Fri Aug  4 13:05:10 2017 [Z0][RCM][I]: Vote not granted from follower 1: [one.zone.voterequest] Already voted for another candidate
Fri Aug  4 13:05:10 2017 [Z0][ReM][D]: Req:7920 UID:0 one.zone.voterequest invoked , 60414, 1, 274132, 60396
Fri Aug  4 13:05:10 2017 [Z0][ReM][E]: Req:7920 UID:0 one.zone.voterequest result FAILURE [one.zone.voterequest] Candidate's log is outdated
Fri Aug  4 13:05:10 2017 [Z0][RCM][I]: Vote not granted from follower 2: [one.zone.voterequest] Already voted for another candidate

Maybe you could send me the logs for the 3 servers for the situation you are showing…

Been playing a while with the patch, Cannot get in that situation. It recovers from failure conditions.

Just messaged you directly with logfiles. Problem only exists with raft stability patch.

Just for the records. The problem described by tobx, was because of a large number of log entries.

The length of the log determines how many changes the followers may lay behind the cluster. The actual length is designed to tolerate a couple of days in a medium-low activity cluster. This is probably too much.
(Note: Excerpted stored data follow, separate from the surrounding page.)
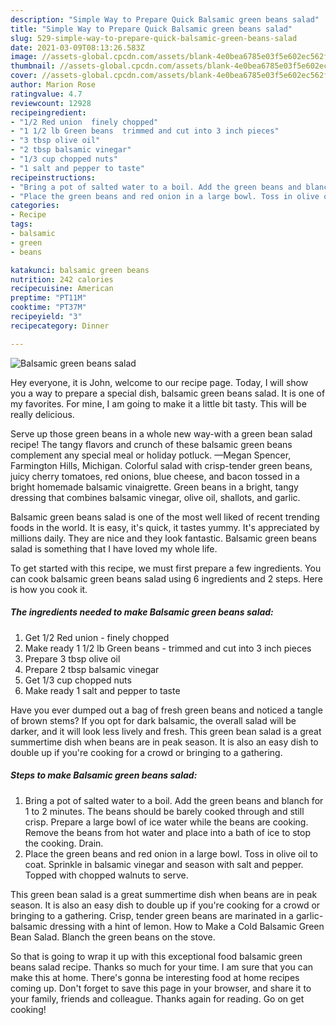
 ```yaml
---
description: "Simple Way to Prepare Quick Balsamic green beans salad"
title: "Simple Way to Prepare Quick Balsamic green beans salad"
slug: 529-simple-way-to-prepare-quick-balsamic-green-beans-salad
date: 2021-03-09T08:13:26.583Z
image: //assets-global.cpcdn.com/assets/blank-4e0bea6785e03f5e602ec562f230caae08da540cada707380b4fe1bbebba43da.png
thumbnail: //assets-global.cpcdn.com/assets/blank-4e0bea6785e03f5e602ec562f230caae08da540cada707380b4fe1bbebba43da.png
cover: //assets-global.cpcdn.com/assets/blank-4e0bea6785e03f5e602ec562f230caae08da540cada707380b4fe1bbebba43da.png
author: Marion Rose
ratingvalue: 4.7
reviewcount: 12928
recipeingredient:
- "1/2 Red union  finely chopped"
- "1 1/2 lb Green beans  trimmed and cut into 3 inch pieces"
- "3 tbsp olive oil"
- "2 tbsp balsamic vinegar"
- "1/3 cup chopped nuts"
- "1 salt and pepper to taste"
recipeinstructions:
- "Bring a pot of salted water to a boil. Add the green beans and blanch for 1 to 2 minutes. The beans should be barely cooked through and still crisp. Prepare a large bowl of ice water while the beans are cooking. Remove the beans from hot water and place into a bath of ice to stop the cooking. Drain."
- "Place the green beans and red onion in a large bowl. Toss in olive oil to coat. Sprinkle in balsamic vinegar and season with salt and pepper. Topped with chopped walnuts to serve."
categories:
- Recipe
tags:
- balsamic
- green
- beans

katakunci: balsamic green beans 
nutrition: 242 calories
recipecuisine: American
preptime: "PT11M"
cooktime: "PT37M"
recipeyield: "3"
recipecategory: Dinner

---
```



![Balsamic green beans salad](//assets-global.cpcdn.com/assets/blank-4e0bea6785e03f5e602ec562f230caae08da540cada707380b4fe1bbebba43da.png)

Hey everyone, it is John, welcome to our recipe page. Today, I will show you a way to prepare a special dish, balsamic green beans salad. It is one of my favorites. For mine, I am going to make it a little bit tasty. This will be really delicious.

Serve up those green beans in a whole new way-with a green bean salad recipe! The tangy flavors and crunch of these balsamic green beans complement any special meal or holiday potluck. —Megan Spencer, Farmington Hills, Michigan. Colorful salad with crisp-tender green beans, juicy cherry tomatoes, red onions, blue cheese, and bacon tossed in a bright homemade balsamic vinaigrette. Green beans in a bright, tangy dressing that combines balsamic vinegar, olive oil, shallots, and garlic.

Balsamic green beans salad is one of the most well liked of recent trending foods in the world. It is easy, it's quick, it tastes yummy. It's appreciated by millions daily. They are nice and they look fantastic. Balsamic green beans salad is something that I have loved my whole life.


To get started with this recipe, we must first prepare a few ingredients. You can cook balsamic green beans salad using 6 ingredients and 2 steps. Here is how you cook it.

<!--inarticleads1-->

##### The ingredients needed to make Balsamic green beans salad:

1. Get 1/2 Red union - finely chopped
1. Make ready 1 1/2 lb Green beans - trimmed and cut into 3 inch pieces
1. Prepare 3 tbsp olive oil
1. Prepare 2 tbsp balsamic vinegar
1. Get 1/3 cup chopped nuts
1. Make ready 1 salt and pepper to taste


Have you ever dumped out a bag of fresh green beans and noticed a tangle of brown stems? If you opt for dark balsamic, the overall salad will be darker, and it will look less lively and fresh. This green bean salad is a great summertime dish when beans are in peak season. It is also an easy dish to double up if you&#39;re cooking for a crowd or bringing to a gathering. 

<!--inarticleads2-->

##### Steps to make Balsamic green beans salad:

1. Bring a pot of salted water to a boil. Add the green beans and blanch for 1 to 2 minutes. The beans should be barely cooked through and still crisp. Prepare a large bowl of ice water while the beans are cooking. Remove the beans from hot water and place into a bath of ice to stop the cooking. Drain.
1. Place the green beans and red onion in a large bowl. Toss in olive oil to coat. Sprinkle in balsamic vinegar and season with salt and pepper. Topped with chopped walnuts to serve.


This green bean salad is a great summertime dish when beans are in peak season. It is also an easy dish to double up if you&#39;re cooking for a crowd or bringing to a gathering. Crisp, tender green beans are marinated in a garlic-balsamic dressing with a hint of lemon. How to Make a Cold Balsamic Green Bean Salad. Blanch the green beans on the stove. 

So that is going to wrap it up with this exceptional food balsamic green beans salad recipe. Thanks so much for your time. I am sure that you can make this at home. There's gonna be interesting food at home recipes coming up. Don't forget to save this page in your browser, and share it to your family, friends and colleague. Thanks again for reading. Go on get cooking!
In any case, the DB configuration was missing a couple of index to optimized two queries. So I suggest to:

1- Reduce to a half or so the log retention. Note that this may require a bit of tunning based on the activity of your cluster, number of VMs etc… The rule of thumb would be to keep like 1/10th of the records produced in a day to have like ~2hours of automatic recovery timeframe. This can be done simply by writing down the log index (onezone show) with in a day.

2- Create the following indexes in leader + followers. This will be automatically created in 5.4.1

create index fed_index_idx on logdb (fed_index);
create index timestamp_idx on logdb (timestamp);

Cheers